• [What is expected] Verbatim copy without images: repeat the records in full.

Saved data entries:
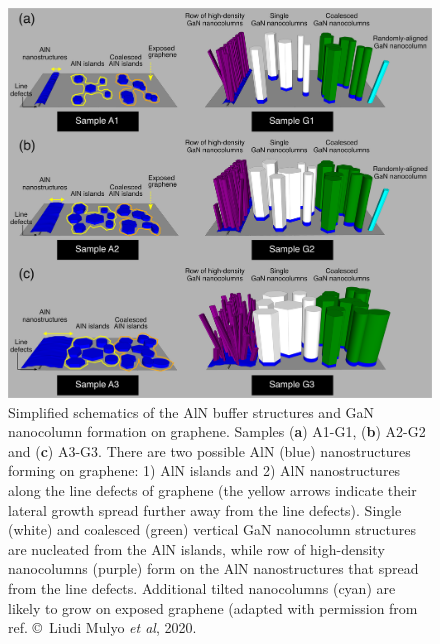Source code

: \begin{figure} %
    \centering
    \includegraphics[width=\textwidth]{figures/paper-iv/fig-4.png}
    \caption[Simplified schematics of the AlN buffer structures and GaN nanocolumn formation on graphene]{Simplified schematics of the AlN buffer structures and GaN nanocolumn formation on graphene. Samples (\textbf{a}) A1-G1, (\textbf{b}) A2-G2 and (\textbf{c}) A3-G3. There are two possible AlN (blue) nanostructures forming on graphene: 1) AlN islands and 2) AlN nanostructures along the line defects of graphene (the yellow arrows indicate their lateral growth spread further away from the line defects). Single (white) and coalesced (green) vertical GaN nanocolumn structures are nucleated from the AlN islands, while row of high-density nanocolumns (purple) form on the AlN nanostructures that spread from the line defects. Additional tilted nanocolumns (cyan) are likely to grow on exposed graphene (adapted with permission from ref.  \copyright \ Liudi Mulyo \textit{et al}, 2020.}
    \label{fig:figures/paper-iv/fig-4}
\end{figure}

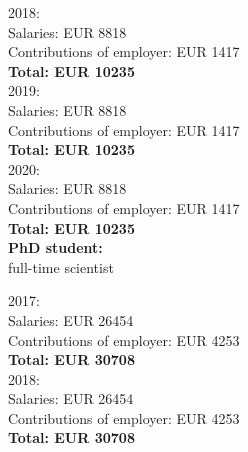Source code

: \documentclass[11pt,dvipsnames,usenames,a4paper]{article}
\begin{document}
2018: \\
Salaries: EUR 8818 \\
Contributions of employer: EUR 1417 \\
{\bf Total: EUR 10235} \\
 

2019: \\
Salaries: EUR 8818 \\
Contributions of employer: EUR 1417 \\
{\bf Total: EUR 10235} \\


2020: \\

Salaries: EUR 8818 \\
Contributions of employer: EUR 1417 \\
{\bf Total: EUR 10235} \\


\textbf{PhD student:} \\
full-time scientist

2017: \\

Salaries: EUR 26454 \\
Contributions of employer: EUR 4253 \\
{\bf Total: EUR 30708} \\


2018: \\

Salaries: EUR 26454 \\
Contributions of employer: EUR 4253 \\
{\bf Total: EUR 30708} \\
\end{document}
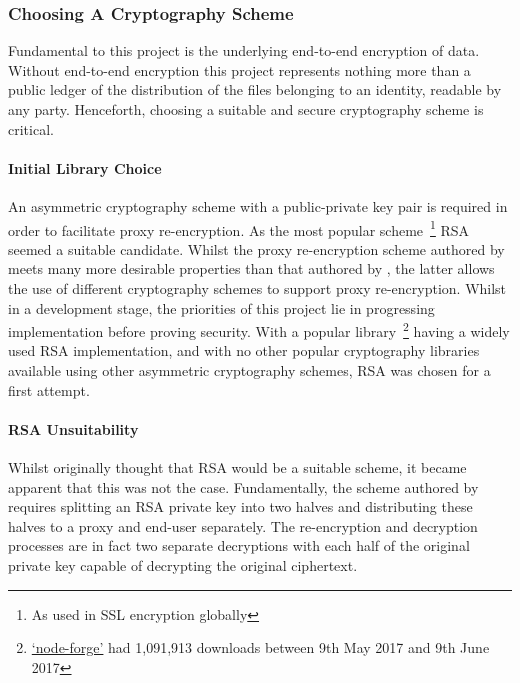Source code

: \subsubsection{Choosing A Cryptography Scheme}

Fundamental to this project is the underlying end-to-end encryption of data. Without end-to-end encryption this project represents nothing more than a public ledger of the distribution of the files belonging to an identity, readable by any party. Henceforth, choosing a suitable and secure cryptography scheme is critical.

\paragraph{Initial Library Choice}

An asymmetric cryptography scheme with a public-private key pair is required in order to facilitate proxy re-encryption. As the most popular scheme~\footnote{As used in SSL encryption globally} RSA~\cite{rsa:1978:article} seemed a suitable candidate. Whilst the proxy re-encryption scheme authored by \cite{afgh:2006:article} meets many more desirable properties than that authored by \cite{ivandodis:2003:inproceedings}, the latter allows the use of different cryptography schemes to support proxy re-encryption. Whilst in a development stage, the priorities of this project lie in progressing implementation before proving security. With a popular library~\footnote{\href{https://www.npmjs.com/package/node-forge}{`node-forge'} had 1,091,913 downloads between 9th May 2017 and 9th June 2017} having a widely used RSA implementation, and with no other popular cryptography libraries available using other asymmetric cryptography schemes, RSA was chosen for a first attempt.

\paragraph{RSA Unsuitability}

Whilst originally thought that RSA would be a suitable scheme, it became apparent that this was not the case. Fundamentally, the scheme authored by \cite{ivandodis:2003:inproceedings} requires splitting an RSA private key into two halves and distributing these halves to a proxy and end-user separately. The re-encryption and decryption processes are in fact two separate decryptions with each half of the original private key capable of decrypting the original ciphertext.

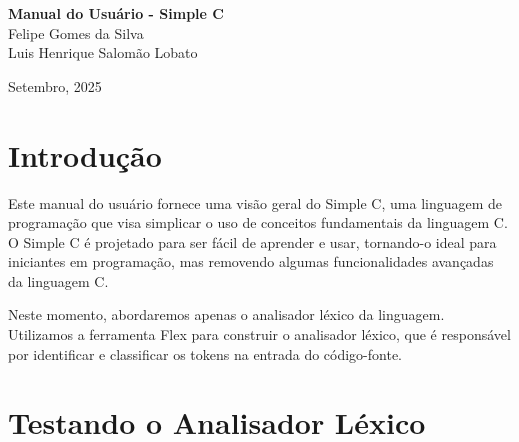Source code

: \documentclass[12pt,a4paper]{article}
\begin{document}
\begin{titlepage}
	\begin{center}
	
	\vspace{115pt}
 \textbf{\Huge{Manual do Usuário - Simple C}}\\
  
	\vspace{115pt}
 Felipe Gomes da Silva \\
 Luis Henrique Salomão Lobato \\
	\end{center}
	
	\vspace{1cm}
	\begin{center}
		\vspace{\fill}
 \large{Setembro, 2025} 
	\end{center}
\end{titlepage}


\tableofcontents
\newpage
\section{Introdução}
\label{sec:intd}

Este manual do usuário fornece uma visão geral do Simple C, uma linguagem de programação que visa simplicar o uso de conceitos fundamentais da linguagem C. O Simple C é projetado para ser fácil de aprender e usar, tornando-o ideal para iniciantes em programação, mas removendo algumas funcionalidades avançadas da linguagem C. 

Neste momento, abordaremos apenas o analisador léxico da linguagem. Utilizamos a ferramenta Flex para construir o analisador léxico, que é responsável por identificar e classificar os tokens na entrada do código-fonte.

\section{Testando o Analisador Léxico}
\label{sec:test}
\end{document}
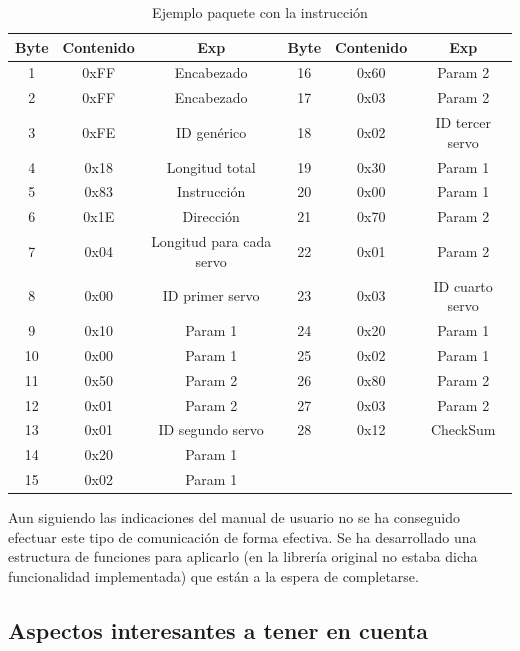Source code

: 		\begin{table}[htbp]
			\caption{Ejemplo paquete con la instrucción }
			\label{tab:syncwrite_paquet}
		 \begin{center}
				 	\begin{tabular}{|c|c|c||c|c|c|}
				 	
				 		\hline
				 		Byte & Contenido & Exp & Byte & Contenido & Exp \\
				 		\hline
				 		1 & 0xFF & Encabezado & 16 & 0x60 & Param 2 \\
				 		2 & 0xFF & Encabezado & 17 & 0x03 & Param 2 \\
				 		3 & 0xFE & ID genérico & 18 & 0x02 & ID tercer servo \\
				 		4 & 0x18 & Longitud total & 19 & 0x30 & Param 1 \\
				 		5 & 0x83 & Instrucción & 20 & 0x00 & Param 1 \\
				 		6 & 0x1E & Dirección & 21 & 0x70 & Param 2 \\
				 		7 & 0x04 & Longitud para cada servo & 22 & 0x01 & Param 2 \\
				 		8 & 0x00 & ID primer servo & 23 & 0x03 & ID cuarto servo \\
				 		9 & 0x10 & Param 1 & 24 & 0x20 & Param 1 \\
				 		10 & 0x00 & Param 1 & 25 & 0x02 & Param 1  \\
				 		11 & 0x50 & Param 2 & 26 & 0x80 & Param 2 \\
				 		12 & 0x01 & Param 2 & 27 & 0x03 & Param 2 \\
				 		13 & 0x01 & ID segundo servo & 28 & 0x12 & CheckSum \\
				 		14 & 0x20 & Param 1 &  &  & \\
				 		15 & 0x02 & Param 1 &  &  &   \\
				 		\hline
				 	\end{tabular}
		 \end{center}
		\end{table}
					 
		Aun siguiendo las indicaciones del manual de usuario no se ha conseguido efectuar este tipo de comunicación de forma efectiva. Se ha desarrollado una estructura de funciones para aplicarlo (en la librería original no estaba dicha funcionalidad implementada) que están a la espera de completarse.
				 
	\subsection{Aspectos interesantes a tener en cuenta}
				
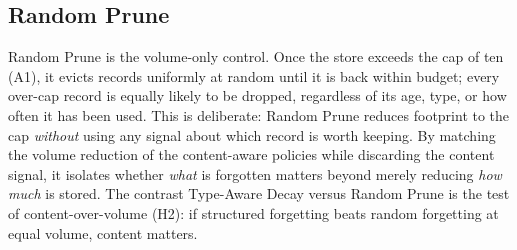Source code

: 
\subsection{Random Prune}

Random Prune is the volume-only control. Once the store exceeds the cap of ten (A1), it
evicts records uniformly at random until it is back within budget; every over-cap record is
equally likely to be dropped, regardless of its age, type, or how often it has been used.
This is deliberate: Random Prune reduces footprint to the cap \emph{without} using any
signal about which record is worth keeping. By matching the volume reduction of the
content-aware policies while discarding the content signal, it isolates whether \emph{what}
is forgotten matters beyond merely reducing \emph{how much} is stored. The contrast
Type-Aware Decay versus Random Prune is the test of content-over-volume (H2): if structured
forgetting beats random forgetting at equal volume, content matters.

• [Task response]
Source code

: \begin{figure} %
    \centering
    \includegraphics[width=\textwidth]{figures/paper-iv/fig-4.png}
    \caption[Simplified schematics of the AlN buffer structures and GaN nanocolumn formation on graphene]{Simplified schematics of the AlN buffer structures and GaN nanocolumn formation on graphene. Samples (\textbf{a}) A1-G1, (\textbf{b}) A2-G2 and (\textbf{c}) A3-G3. There are two possible AlN (blue) nanostructures forming on graphene: 1) AlN islands and 2) AlN nanostructures along the line defects of graphene (the yellow arrows indicate their lateral growth spread further away from the line defects). Single (white) and coalesced (green) vertical GaN nanocolumn structures are nucleated from the AlN islands, while row of high-density nanocolumns (purple) form on the AlN nanostructures that spread from the line defects. Additional tilted nanocolumns (cyan) are likely to grow on exposed graphene (adapted with permission from ref.  \copyright \ Liudi Mulyo \textit{et al}, 2020.}
    \label{fig:figures/paper-iv/fig-4}
\end{figure}

Source code

: \documentclass[11pt,dvipsnames,usenames,a4paper]{article}
\begin{document}
2018: \\
Salaries: EUR 8818 \\
Contributions of employer: EUR 1417 \\
{\bf Total: EUR 10235} \\
 

2019: \\
Salaries: EUR 8818 \\
Contributions of employer: EUR 1417 \\
{\bf Total: EUR 10235} \\


2020: \\

Salaries: EUR 8818 \\
Contributions of employer: EUR 1417 \\
{\bf Total: EUR 10235} \\


\textbf{PhD student:} \\
full-time scientist

2017: \\

Salaries: EUR 26454 \\
Contributions of employer: EUR 4253 \\
{\bf Total: EUR 30708} \\


2018: \\

Salaries: EUR 26454 \\
Contributions of employer: EUR 4253 \\
{\bf Total: EUR 30708} \\
\end{document}
Source code

: \subsubsection{Choosing A Cryptography Scheme}

Fundamental to this project is the underlying end-to-end encryption of data. Without end-to-end encryption this project represents nothing more than a public ledger of the distribution of the files belonging to an identity, readable by any party. Henceforth, choosing a suitable and secure cryptography scheme is critical.

\paragraph{Initial Library Choice}

An asymmetric cryptography scheme with a public-private key pair is required in order to facilitate proxy re-encryption. As the most popular scheme~\footnote{As used in SSL encryption globally} RSA~\cite{rsa:1978:article} seemed a suitable candidate. Whilst the proxy re-encryption scheme authored by \cite{afgh:2006:article} meets many more desirable properties than that authored by \cite{ivandodis:2003:inproceedings}, the latter allows the use of different cryptography schemes to support proxy re-encryption. Whilst in a development stage, the priorities of this project lie in progressing implementation before proving security. With a popular library~\footnote{\href{https://www.npmjs.com/package/node-forge}{`node-forge'} had 1,091,913 downloads between 9th May 2017 and 9th June 2017} having a widely used RSA implementation, and with no other popular cryptography libraries available using other asymmetric cryptography schemes, RSA was chosen for a first attempt.

\paragraph{RSA Unsuitability}

Whilst originally thought that RSA would be a suitable scheme, it became apparent that this was not the case. Fundamentally, the scheme authored by \cite{ivandodis:2003:inproceedings} requires splitting an RSA private key into two halves and distributing these halves to a proxy and end-user separately. The re-encryption and decryption processes are in fact two separate decryptions with each half of the original private key capable of decrypting the original ciphertext.

Source code

: \documentclass[12pt,a4paper]{article}
\begin{document}
\begin{titlepage}
	\begin{center}
	
	\vspace{115pt}
 \textbf{\Huge{Manual do Usuário - Simple C}}\\
  
	\vspace{115pt}
 Felipe Gomes da Silva \\
 Luis Henrique Salomão Lobato \\
	\end{center}
	
	\vspace{1cm}
	\begin{center}
		\vspace{\fill}
 \large{Setembro, 2025} 
	\end{center}
\end{titlepage}


\tableofcontents
\newpage
\section{Introdução}
\label{sec:intd}

Este manual do usuário fornece uma visão geral do Simple C, uma linguagem de programação que visa simplicar o uso de conceitos fundamentais da linguagem C. O Simple C é projetado para ser fácil de aprender e usar, tornando-o ideal para iniciantes em programação, mas removendo algumas funcionalidades avançadas da linguagem C. 

Neste momento, abordaremos apenas o analisador léxico da linguagem. Utilizamos a ferramenta Flex para construir o analisador léxico, que é responsável por identificar e classificar os tokens na entrada do código-fonte.

\section{Testando o Analisador Léxico}
\label{sec:test}
\end{document}
Source code

: 		\begin{table}[htbp]
			\caption{Ejemplo paquete con la instrucción }
			\label{tab:syncwrite_paquet}
		 \begin{center}
				 	\begin{tabular}{|c|c|c||c|c|c|}
				 	
				 		\hline
				 		Byte & Contenido & Exp & Byte & Contenido & Exp \\
				 		\hline
				 		1 & 0xFF & Encabezado & 16 & 0x60 & Param 2 \\
				 		2 & 0xFF & Encabezado & 17 & 0x03 & Param 2 \\
				 		3 & 0xFE & ID genérico & 18 & 0x02 & ID tercer servo \\
				 		4 & 0x18 & Longitud total & 19 & 0x30 & Param 1 \\
				 		5 & 0x83 & Instrucción & 20 & 0x00 & Param 1 \\
				 		6 & 0x1E & Dirección & 21 & 0x70 & Param 2 \\
				 		7 & 0x04 & Longitud para cada servo & 22 & 0x01 & Param 2 \\
				 		8 & 0x00 & ID primer servo & 23 & 0x03 & ID cuarto servo \\
				 		9 & 0x10 & Param 1 & 24 & 0x20 & Param 1 \\
				 		10 & 0x00 & Param 1 & 25 & 0x02 & Param 1  \\
				 		11 & 0x50 & Param 2 & 26 & 0x80 & Param 2 \\
				 		12 & 0x01 & Param 2 & 27 & 0x03 & Param 2 \\
				 		13 & 0x01 & ID segundo servo & 28 & 0x12 & CheckSum \\
				 		14 & 0x20 & Param 1 &  &  & \\
				 		15 & 0x02 & Param 1 &  &  &   \\
				 		\hline
				 	\end{tabular}
		 \end{center}
		\end{table}
					 
		Aun siguiendo las indicaciones del manual de usuario no se ha conseguido efectuar este tipo de comunicación de forma efectiva. Se ha desarrollado una estructura de funciones para aplicarlo (en la librería original no estaba dicha funcionalidad implementada) que están a la espera de completarse.
				 
	\subsection{Aspectos interesantes a tener en cuenta}
				
Source code

: 
\subsection{Random Prune}

Random Prune is the volume-only control. Once the store exceeds the cap of ten (A1), it
evicts records uniformly at random until it is back within budget; every over-cap record is
equally likely to be dropped, regardless of its age, type, or how often it has been used.
This is deliberate: Random Prune reduces footprint to the cap \emph{without} using any
signal about which record is worth keeping. By matching the volume reduction of the
content-aware policies while discarding the content signal, it isolates whether \emph{what}
is forgotten matters beyond merely reducing \emph{how much} is stored. The contrast
Type-Aware Decay versus Random Prune is the test of content-over-volume (H2): if structured
forgetting beats random forgetting at equal volume, content matters.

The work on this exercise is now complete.